To do that, you need some notion of similarity...

We need to be able to represent the blogs as feature vectors.

If you can come up with a quantitative representation of your "thing" of interest, then you can compare it to other instances of that thing.

The bag-of-words model is just one way of turning a document into a feature vector that can be used in analysis.
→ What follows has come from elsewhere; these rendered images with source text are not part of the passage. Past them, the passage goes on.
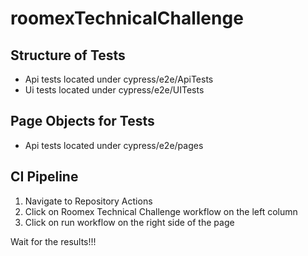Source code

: # roomexTechnicalChallenge

## Structure of Tests
- Api tests located under cypress/e2e/ApiTests
- Ui tests located under cypress/e2e/UITests

## Page Objects for Tests
- Api tests located under cypress/e2e/pages
  
## CI Pipeline
1) Navigate to Repository Actions
2) Click on Roomex Technical Challenge workflow on the left column
3) Click on run workflow on the right side of the page

Wait for the results!!!
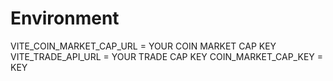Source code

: # Environment
VITE_COIN_MARKET_CAP_URL = YOUR COIN MARKET CAP KEY
VITE_TRADE_API_URL = YOUR TRADE CAP KEY
COIN_MARKET_CAP_KEY = KEY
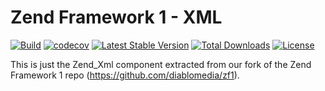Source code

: # Zend Framework 1 - XML

[![Build](https://github.com/diablomedia/zf1-xml/workflows/Build/badge.svg?event=push)](https://github.com/diablomedia/zf1-xml/actions?query=workflow%3ABuild+event%3Apush)
[![codecov](https://codecov.io/gh/diablomedia/zf1-xml/branch/master/graph/badge.svg)](https://codecov.io/gh/diablomedia/zf1-xml)
[![Latest Stable Version](https://poser.pugx.org/diablomedia/zendframework1-xml/v/stable)](https://packagist.org/packages/diablomedia/zendframework1-xml)
[![Total Downloads](https://poser.pugx.org/diablomedia/zendframework1-xml/downloads)](https://packagist.org/packages/diablomedia/zendframework1-xml)
[![License](https://poser.pugx.org/diablomedia/zendframework1-xml/license)](https://packagist.org/packages/diablomedia/zendframework1-xml)

This is just the Zend_Xml component extracted from our fork of the Zend Framework 1 repo (https://github.com/diablomedia/zf1).
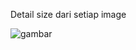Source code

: Detail size dari setiap image

![gambar](https://github.com/user-attachments/assets/db457ee8-6987-44d5-8e24-1259c1eb978f)
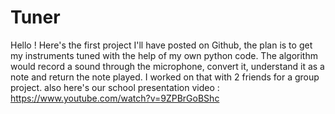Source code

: # Tuner

Hello ! Here's the first project I'll have posted on Github, the plan is to get my instruments tuned with the help of my own python code. The algorithm would record a sound through the microphone, convert it, understand it as a note and return the note played. I worked on that with 2 friends for a group project.
also here's our school presentation video : https://www.youtube.com/watch?v=9ZPBrGoBShc
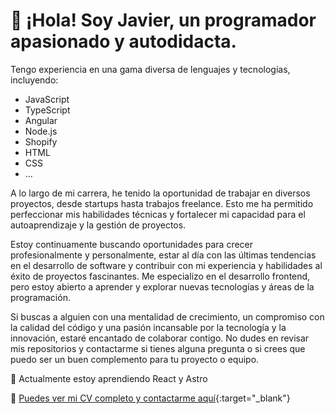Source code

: # 👋 ¡Hola! Soy Javier, un programador apasionado y autodidacta.

Tengo experiencia en una gama diversa de lenguajes y tecnologías, incluyendo:

- JavaScript
- TypeScript
- Angular
- Node.js
- Shopify
- HTML
- CSS
- ...

A lo largo de mi carrera, he tenido la oportunidad de trabajar en diversos proyectos, desde startups hasta trabajos freelance. Esto me ha permitido perfeccionar mis habilidades técnicas y fortalecer mi capacidad para el autoaprendizaje y la gestión de proyectos.

Estoy continuamente buscando oportunidades para crecer profesionalmente y personalmente, estar al día con las últimas tendencias en el desarrollo de software y contribuir con mi experiencia y habilidades al éxito de proyectos fascinantes. Me especializo en el desarrollo frontend, pero estoy abierto a aprender y explorar nuevas tecnologías y áreas de la programación.

Si buscas a alguien con una mentalidad de crecimiento, un compromiso con la calidad del código y una pasión incansable por la tecnología y la innovación, estaré encantado de colaborar contigo. No dudes en revisar mis repositorios y contactarme si tienes alguna pregunta o si crees que puedo ser un buen complemento para tu proyecto o equipo.

🌱 Actualmente estoy aprendiendo React y Astro

🔗 [Puedes ver mi CV completo y contactarme aquí](https://jal-dev.vercel.app/){:target="_blank"}

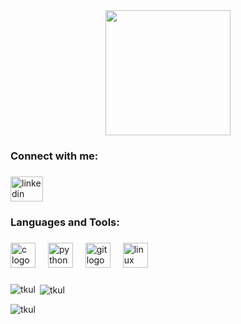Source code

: <div align="center">
  <img height="200" src="https://media2.giphy.com/media/v1.Y2lkPTc5MGI3NjExdmk4MXIyOGZoMTA0eDg0dXo5enQ2bGVxdmxnZDVzaHpreXRrYWhpbyZlcD12MV9pbnRlcm5hbF9naWZfYnlfaWQmY3Q9cw/PvFMH2eO5BYnm/giphy.webp"  />
</div>

###

<h3 align="left">Connect with me:</h3>

###

<div align="left">
  <a href="https://linkedin.com/in/tugcekul" target="_blank">
    <img src="https://raw.githubusercontent.com/maurodesouza/profile-readme-generator/master/src/assets/icons/social/linkedin/default.svg" width="52" height="40" alt="linkedin logo"  />
  </a>
</div>

###

<h3 align="left">Languages and Tools:</h3>

###

<div align="left">
  <img src="https://cdn.jsdelivr.net/gh/devicons/devicon/icons/c/c-original.svg" height="40" alt="c logo"  />
  <img width="12" />
  <img src="https://cdn.jsdelivr.net/gh/devicons/devicon/icons/python/python-original.svg" height="40" alt="python logo"  />
  <img width="12" />
  <img src="https://cdn.jsdelivr.net/gh/devicons/devicon/icons/git/git-original.svg" height="40" alt="git logo"  />
  <img width="12" />
  <img src="https://cdn.jsdelivr.net/gh/devicons/devicon/icons/linux/linux-original.svg" height="40" alt="linux logo"  />
</div>

###

<p><img align="left" src="https://github-readme-stats.vercel.app/api/top-langs?username=tkul&show_icons=true&locale=en&layout=compact" alt="tkul" /></p>

<p>&nbsp;<img align="center" src="https://github-readme-stats.vercel.app/api?username=tkul&show_icons=true&locale=en" alt="tkul" /></p>

<p><img align="center" src="https://github-readme-streak-stats.herokuapp.com/?user=tkul&" alt="tkul" /></p>

###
By considering each blog to be a single document, you can therefore convert each blog to its own bag-of-words and compare them directly.

(in fact, this has actually been done)

If you have some data point $\vec{x}$ that is an $n$-dimensional vector (pictured above: a three-dimensional vector), each dimension is a single feature.
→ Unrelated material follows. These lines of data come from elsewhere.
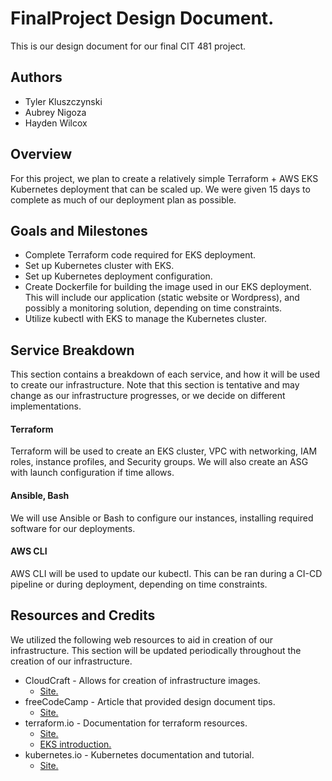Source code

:# FinalProject Design Document.
This is our design document for our final CIT 481 project.

## Authors
* Tyler Kluszczynski
* Aubrey Nigoza
* Hayden Wilcox

## Overview
For this project, we plan to create a relatively simple Terraform + AWS EKS Kubernetes deployment that can be scaled up. We were given 15 days to complete as much of our deployment plan as possible.

## Goals and Milestones
* Complete Terraform code required for EKS deployment.
* Set up Kubernetes cluster with EKS.
* Set up Kubernetes deployment configuration.
* Create Dockerfile for building the image used in our EKS deployment. This will include our application (static website or Wordpress), and possibly a monitoring solution, depending on time constraints.
* Utilize kubectl with EKS to manage the Kubernetes cluster.


## Service Breakdown
This section contains a breakdown of each service, and how it will be used to create our infrastructure. Note that this section is tentative and may change as our infrastructure progresses, or we decide on different implementations.

#### Terraform
Terraform will be used to create an EKS cluster, VPC with networking, IAM roles, instance profiles, and Security groups. We will also create an ASG with launch configuration if time allows.

#### Ansible, Bash
We will use Ansible or Bash to configure our instances, installing required software for our deployments.

#### AWS CLI
AWS CLI will be used to update our kubectl. This can be ran during a CI-CD pipeline or during deployment, depending on time constraints.

## Resources and Credits
We utilized the following web resources to aid in creation of our infrastructure. This section will be updated periodically throughout the creation of our infrastructure.

* CloudCraft - Allows for creation of infrastructure images.
    * [Site.](https://cloudcraft.co/)
* freeCodeCamp - Article that provided design document tips.
    * [Site.](https://medium.freecodecamp.org/how-to-write-a-good-software-design-document-66fcf019569c)
* terraform.io - Documentation for terraform resources.
    * [Site.](https://www.terraform.io/docs/)
    * [EKS introduction.](https://learn.hashicorp.com/terraform/aws/eks-intro)
* kubernetes.io - Kubernetes documentation and tutorial.
    * [Site.](https://kubernetes.io/docs/tutorials/kubernetes-basics/)

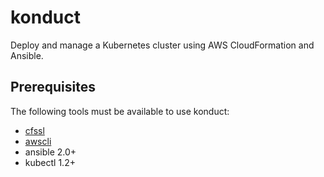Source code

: # konduct

Deploy and manage a Kubernetes cluster using AWS CloudFormation and Ansible.

## Prerequisites

The following tools must be available to use konduct:

- [cfssl](https://github.com/cloudflare/cfssl)
- [awscli](https://aws.amazon.com/cli/)
- ansible 2.0+
- kubectl 1.2+
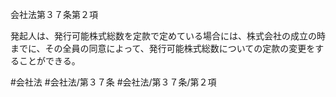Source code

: 会社法第３７条第２項

発起人は、発行可能株式総数を定款で定めている場合には、株式会社の成立の時までに、その全員の同意によって、発行可能株式総数についての定款の変更をすることができる。

#会社法
#会社法/第３７条
#会社法/第３７条/第２項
What does this correspond to with NumPy arrays?

Therefore, a bag-of-words model is just a way of representing a document as a vector, where the dimensions are word counts!

Pictured above are three separate documents, and the number of times each of the words appears is given by the height of the histogram bar.
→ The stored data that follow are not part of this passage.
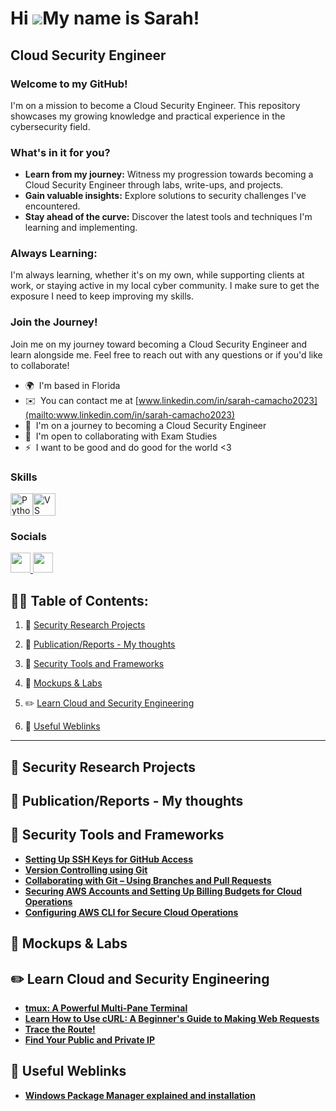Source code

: Hi ![](https://user-images.githubusercontent.com/18350557/176309783-0785949b-9127-417c-8b55-ab5a4333674e.gif)My name is Sarah!
================================================================================================================================

Cloud Security Engineer
---------------------
### Welcome to my GitHub!
I'm on a mission to become a Cloud Security Engineer. This repository showcases my growing knowledge and practical experience in the cybersecurity field.

### What's in it for you?

* **Learn from my journey:** 
Witness my progression towards becoming a Cloud Security Engineer through labs, write-ups, and projects.
* **Gain valuable insights:** 
Explore solutions to security challenges I've encountered.
* **Stay ahead of the curve:** 
Discover the latest tools and techniques I'm learning and implementing.

### Always Learning:
I'm always learning, whether it's on my own, while supporting clients at work, or staying active in my local cyber community. I make sure to get the exposure I need to keep improving my skills.

### Join the Journey!
Join me on my journey toward becoming a Cloud Security Engineer and learn alongside me. Feel free to reach out with any questions or if you'd like to collaborate!


* 🌍  I'm based in Florida
* ✉️  You can contact me at [www.linkedin.com/in/sarah-camacho2023](mailto:www.linkedin.com/in/sarah-camacho2023)
* 🧠  I'm on a journey to becoming a Cloud Security Engineer
* 🤝  I'm open to collaborating with Exam Studies
* ⚡  I want to be good and do good for the world <3

### Skills


<p align="left">
<a href="https://www.python.org/" target="_blank" rel="noreferrer"><img src="https://raw.githubusercontent.com/danielcranney/readme-generator/main/public/icons/skills/python-colored.svg" width="36" height="36" alt="Python" /></a><a href="https://code.visualstudio.com/" target="_blank" rel="noreferrer"><img src="https://raw.githubusercontent.com/danielcranney/readme-generator/main/public/icons/skills/visualstudiocode.svg" width="36" height="36" alt="VS Code" /></a>
</p>


### Socials

<p align="left"> <a href="https://www.github.com/Sylkpac" target="_blank" rel="noreferrer"> <picture> <source media="(prefers-color-scheme: dark)" srcset="https://raw.githubusercontent.com/danielcranney/readme-generator/main/public/icons/socials/github-dark.svg" /> <source media="(prefers-color-scheme: light)" srcset="https://raw.githubusercontent.com/danielcranney/readme-generator/main/public/icons/socials/github.svg" /> <img src="https://raw.githubusercontent.com/danielcranney/readme-generator/main/public/icons/socials/github.svg" width="32" height="32" /> </picture> </a> <a href="https://www.linkedin.com/in/sarah-camacho2023" target="_blank" rel="noreferrer"> <picture> <source media="(prefers-color-scheme: dark)" srcset="https://raw.githubusercontent.com/danielcranney/readme-generator/main/public/icons/socials/linkedin-dark.svg" /> <source media="(prefers-color-scheme: light)" srcset="https://raw.githubusercontent.com/danielcranney/readme-generator/main/public/icons/socials/linkedin.svg" /> <img src="https://raw.githubusercontent.com/danielcranney/readme-generator/main/public/icons/socials/linkedin.svg" width="32" height="32" /> </picture> </a></p>

<h2>👨‍💻 Table of Contents:</h2>

1. 🔬 [Security Research Projects](#security-research-projects)

2. 📝 [Publication/Reports - My thoughts](#publicationreports)

3. 🧰 [Security Tools and Frameworks](#security-tools-and-frameworks)

4. 🧪 [Mockups & Labs](#mockups-and-labs)

5. ✏️ [Learn Cloud and Security Engineering](#learncloudandsecurity)

6. 🔗 [Useful Weblinks](#useful-weblinks)

------------------------------------------------------

## 🔬 Security Research Projects<a name="security-research-projects"></a>

## 📝 Publication/Reports - My thoughts<a name="publicationreports"></a>

## 🧰 Security Tools and Frameworks<a name="security-tools-and-frameworks"></a>
- <b>[Setting Up SSH Keys for GitHub Access](https://github.com/Sylkpac/Github)<b>
- <b>[Version Controlling using Git](https://github.com/Sylkpac/Github/blob/main/README.md#version-controlling-using-git)
- <b>[Collaborating with Git – Using Branches and Pull Requests](https://github.com/Sylkpac/Github/blob/main/README.md#collaborating-with-git--using-branches-and-pull-requests)
- <b>[Securing AWS Accounts and Setting Up Billing Budgets for Cloud Operations](https://github.com/Sylkpac/AWS/blob/main/README.md#securing_aws_accounts)
- <b>[Configuring AWS CLI for Secure Cloud Operations](https://github.com/Sylkpac/AWS/blob/main/README.md#configuring-aws-cli)

## 🧪 Mockups & Labs<a name="mockups-and-labs"></a>

## ✏️ Learn Cloud and Security Engineering<a name="learncloudandsecurity"></a>
- <b>[tmux: A Powerful Multi-Pane Terminal](https://github.com/Sylkpac/tmux)<b>
- <b>[Learn How to Use cURL: A Beginner's Guide to Making Web Requests](https://github.com/Sylkpac/cURL)<b>
- <b>[Trace the Route!](https://github.com/Sylkpac/traceroute)<b>
- <b>[Find Your Public and Private IP](https://github.com/Sylkpac/Find-your-Public-IP/tree/main)
## 🔗 Useful Weblinks<a name="useful-weblinks"></a>
- <b>[Windows Package Manager explained and installation](https://youtu.be/7Eiuvy5_dh8?si=PCtAZ7XT5jSe6vRK)<b>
Of course there are other ways of representing documents as vectors, but bag-of-words is the easiest.

Part 2: Text Preprocessing

What is "preprocessing"?

Name some preprocessing techniques with text we've covered!

  • Lower case (or upper case) everything
  • Split into single words
  • Remove trailing whitespace (spaces, tabs, newlines)

There are a few more that can be very powerful.

To start, let's go back to the Alice in Wonderland example from the previous lecture, but this time, we'll add a few more books for comparison:

Hopefully this variety should give us a good idea what we're dealing with!

First, we'll read all the books' raw contents into a dictionary.


In [1]:
books = {}
files = ['alice.txt', 'pride.txt', 'frank.txt', 'bwulf.txt', 'holmes.txt', 'tom.txt', 'finn.txt']

for f in files:
    prefix = f.split(".")[0]
    try:
        with open(f, "r", encoding = "ISO-8859-1") as descriptor:
            books[prefix] = descriptor.read()
    except:
        print("File '{}' had an error!".format(f))
        books[prefix] = None

In [2]:
print(books.keys())


dict_keys(['alice', 'pride', 'frank', 'finn', 'tom', 'holmes', 'bwulf'])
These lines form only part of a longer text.